In this analysis the buckling displacements are confined to a shallow cap located in the region of least curvature of the shell and the boundary of the buckled zone is considered to lie in a plane parallel to the axis of revolution of the shell. A coordinate transformation is performed so that one of the new coordinate curves coincides with the boundary or the buckled zone. The in-plane displacement component is then restricted to be normal to the family of curves which contain this boundary. In addition, both the in-plane and normal displacement components are considered to be functions of one variable only.

Series expressions for the in-plane and normal displacement components, each involving M unknown parameters, are inserted into the total potential energy expression. The resulting functional is then minimized with respect to each displacement parameter and also the parameter characterizing the extent of the buckled zone to yield a system of 2M + 1 nonlinear algebraic equations. M + 1 of these equations are eliminated and the Newton-Raphson iterative procedure is employed to obtain the solutions to the remaining M equations.

Results are presented for five shell geometries characterized by the ratio of the major diameter to the minor diameter: spherical shell is included as one of the cases. The numerical computations were performed on the Sperry-Rand LARC computer located at David Taylor Model Basin, Washington, D. C. Solutions for increasing values of M are compared in order to evaluate the convergence of the Rayleigh-Ritz method. For the determination of the buckling loads, the maximum value of M used is ten; the solutions to the postbuckling equations are limited to M=5.

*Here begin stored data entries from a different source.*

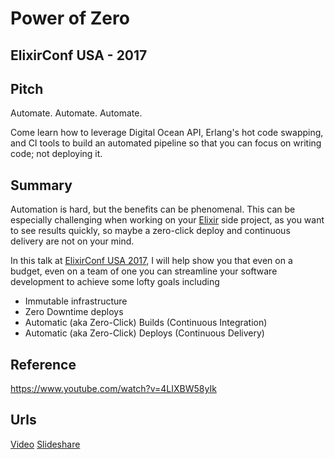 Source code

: # Power of Zero
## ElixirConf USA - 2017

## Pitch

Automate. Automate. Automate.

Come learn how to leverage Digital Ocean API, Erlang's
hot code swapping, and CI tools to build an automated
pipeline so that you can focus on writing code; not
deploying it.


## Summary

Automation is hard, but the benefits can be phenomenal. This
can be especially challenging when working on your [Elixir](https://elixir-lang.org) side
project, as you want to see results quickly, so maybe a
zero-click deploy and continuous delivery are not on your mind.

In this talk at [ElixirConf USA 2017](https://elixirconf.com/2017/speakers/#andrew_forward),
I will help show you that even on a budget, even
on a team of one you can streamline your software development
to achieve some lofty goals including

* Immutable infrastructure
* Zero Downtime deploys
* Automatic (aka Zero-Click) Builds (Continuous Integration)
* Automatic (aka Zero-Click) Deploys (Continuous Delivery)


## Reference

https://www.youtube.com/watch?v=4LIXBW58yIk

## Urls

[Video](https://www.youtube.com/watch?v=4LIXBW58yIk)
[Slideshare](https://www.slideshare.net/aaforward/power-of-zero-79570500)

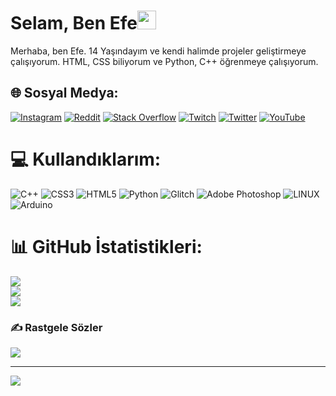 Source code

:<h1>Selam, Ben Efe<img src="https://raw.githubusercontent.com/barbecue/barbecue/master/media/wave.gif" height="30" weight="30"></h1>
Merhaba, ben Efe. 14 Yaşındayım ve kendi halimde projeler geliştirmeye çalışıyorum. HTML, CSS biliyorum ve Python, C++ öğrenmeye çalışıyorum.


## 🌐 Sosyal Medya:
[![Instagram](https://img.shields.io/badge/Instagram-%23E4405F.svg?logo=Instagram&logoColor=white)](https://instagram.com/efezsh) [![Reddit](https://img.shields.io/badge/Reddit-%23FF4500.svg?logo=Reddit&logoColor=white)](https://reddit.com/user/efezsh) [![Stack Overflow](https://img.shields.io/badge/-Stackoverflow-FE7A16?logo=stack-overflow&logoColor=white)](https://stackoverflow.com/users/21971903) [![Twitch](https://img.shields.io/badge/Twitch-%239146FF.svg?logo=Twitch&logoColor=white)](https://twitch.tv/efezsh) [![Twitter](https://img.shields.io/badge/Twitter-%231DA1F2.svg?logo=Twitter&logoColor=white)](https://twitter.com/efezsh) [![YouTube](https://img.shields.io/badge/YouTube-%23FF0000.svg?logo=YouTube&logoColor=white)](https://youtube.com/@efezsh) 

# 💻 Kullandıklarım:
![C++](https://img.shields.io/badge/c++-%2300599C.svg?style=for-the-badge&logo=c%2B%2B&logoColor=white) ![CSS3](https://img.shields.io/badge/css3-%231572B6.svg?style=for-the-badge&logo=css3&logoColor=white) ![HTML5](https://img.shields.io/badge/html5-%23E34F26.svg?style=for-the-badge&logo=html5&logoColor=white) ![Python](https://img.shields.io/badge/python-3670A0?style=for-the-badge&logo=python&logoColor=ffdd54) ![Glitch](https://img.shields.io/badge/glitch-%233333FF.svg?style=for-the-badge&logo=glitch&logoColor=white) ![Adobe Photoshop](https://img.shields.io/badge/adobephotoshop-%2331A8FF.svg?style=for-the-badge&logo=adobephotoshop&logoColor=white) ![LINUX](https://img.shields.io/badge/Linux-FCC624?style=for-the-badge&logo=linux&logoColor=black) ![Arduino](https://img.shields.io/badge/-Arduino-00979D?style=for-the-badge&logo=Arduino&logoColor=white)
# 📊 GitHub İstatistikleri:
![](https://github-readme-stats.vercel.app/api?username=efezsh&theme=dark&hide_border=false&include_all_commits=true&count_private=true)<br/>
![](https://github-readme-streak-stats.herokuapp.com/?user=efezsh&theme=dark&hide_border=false)<br/>
![](https://github-readme-stats.vercel.app/api/top-langs/?username=efezsh&theme=dark&hide_border=false&include_all_commits=true&count_private=true&layout=compact)

### ✍️ Rastgele Sözler
![](https://quotes-github-readme.vercel.app/api?type=horizontal&theme=dark)

---
[![](https://visitcount.itsvg.in/api?id=efezsh&icon=9&color=10)](https://visitcount.itsvg.in)

<!-- Proudly created with GPRM ( https://gprm.itsvg.in ) -->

The numerical results represent a considerable improvement in scope and accuracy over previously published solutions to this problem. This is the first time that the postbuckling behavior associated with higher modes has been considered and it is demonstrated that there is a possibility of a mode shifting phenomenon occurring in the postbuckled state.

A discussion is presented of a series of exploratory tests on spheroidal shell models made from an Epon-Versamid resin. Measurements and photographs of the buckled models give qualitative support to the theoretical work presented.